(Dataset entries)
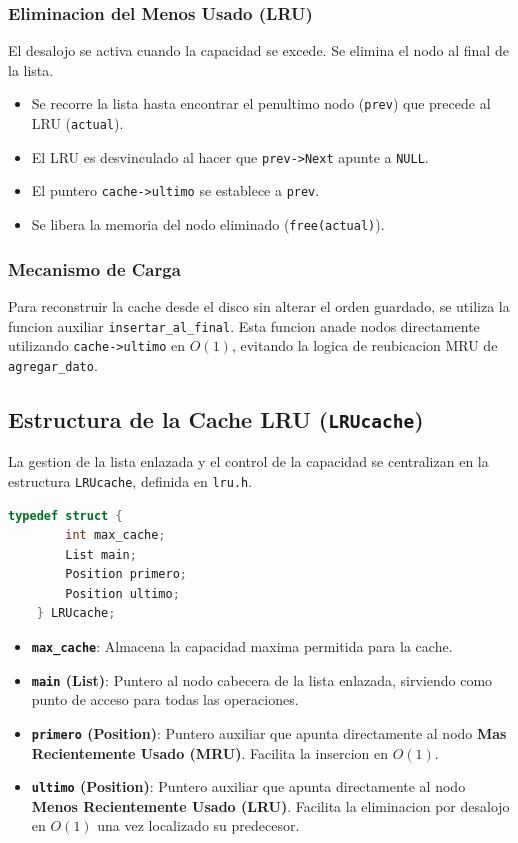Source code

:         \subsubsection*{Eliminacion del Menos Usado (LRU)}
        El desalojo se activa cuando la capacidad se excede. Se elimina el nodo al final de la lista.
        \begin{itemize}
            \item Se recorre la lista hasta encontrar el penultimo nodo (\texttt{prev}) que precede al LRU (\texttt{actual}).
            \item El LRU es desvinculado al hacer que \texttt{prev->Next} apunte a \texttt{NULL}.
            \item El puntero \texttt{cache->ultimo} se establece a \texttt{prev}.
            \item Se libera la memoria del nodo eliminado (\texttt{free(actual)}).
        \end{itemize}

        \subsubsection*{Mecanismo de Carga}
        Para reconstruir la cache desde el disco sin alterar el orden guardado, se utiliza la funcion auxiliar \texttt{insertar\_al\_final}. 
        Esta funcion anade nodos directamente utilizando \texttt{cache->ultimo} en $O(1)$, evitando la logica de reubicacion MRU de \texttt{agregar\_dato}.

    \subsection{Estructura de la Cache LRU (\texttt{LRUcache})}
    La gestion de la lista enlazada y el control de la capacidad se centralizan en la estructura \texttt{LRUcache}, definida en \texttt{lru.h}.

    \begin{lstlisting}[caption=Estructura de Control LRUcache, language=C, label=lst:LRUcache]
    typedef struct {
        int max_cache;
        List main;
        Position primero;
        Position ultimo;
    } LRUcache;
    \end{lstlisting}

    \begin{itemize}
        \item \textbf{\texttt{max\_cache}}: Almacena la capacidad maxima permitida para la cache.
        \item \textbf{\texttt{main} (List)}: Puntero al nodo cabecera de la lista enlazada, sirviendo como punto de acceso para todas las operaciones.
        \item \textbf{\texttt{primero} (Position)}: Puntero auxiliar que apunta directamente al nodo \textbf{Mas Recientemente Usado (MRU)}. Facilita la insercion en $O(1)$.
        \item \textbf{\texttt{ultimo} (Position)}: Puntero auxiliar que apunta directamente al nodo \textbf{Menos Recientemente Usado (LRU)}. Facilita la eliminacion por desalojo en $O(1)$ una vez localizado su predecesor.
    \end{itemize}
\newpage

* _WHAT NEEDS TO BE DONE_
Which lines run from the one holding "LRUcache, language=C, label=lst:LRUcache]" through the one holding "todas las operaciones." in the records above? Repeat them exactly, both included, and nothing more.

* _OUTPUT BELOW_
    \begin{lstlisting}[caption=Estructura de Control LRUcache, language=C, label=lst:LRUcache]
    typedef struct {
        int max_cache;
        List main;
        Position primero;
        Position ultimo;
    } LRUcache;
    \end{lstlisting}

    \begin{itemize}
        \item \textbf{\texttt{max\_cache}}: Almacena la capacidad maxima permitida para la cache.
        \item \textbf{\texttt{main} (List)}: Puntero al nodo cabecera de la lista enlazada, sirviendo como punto de acceso para todas las operaciones.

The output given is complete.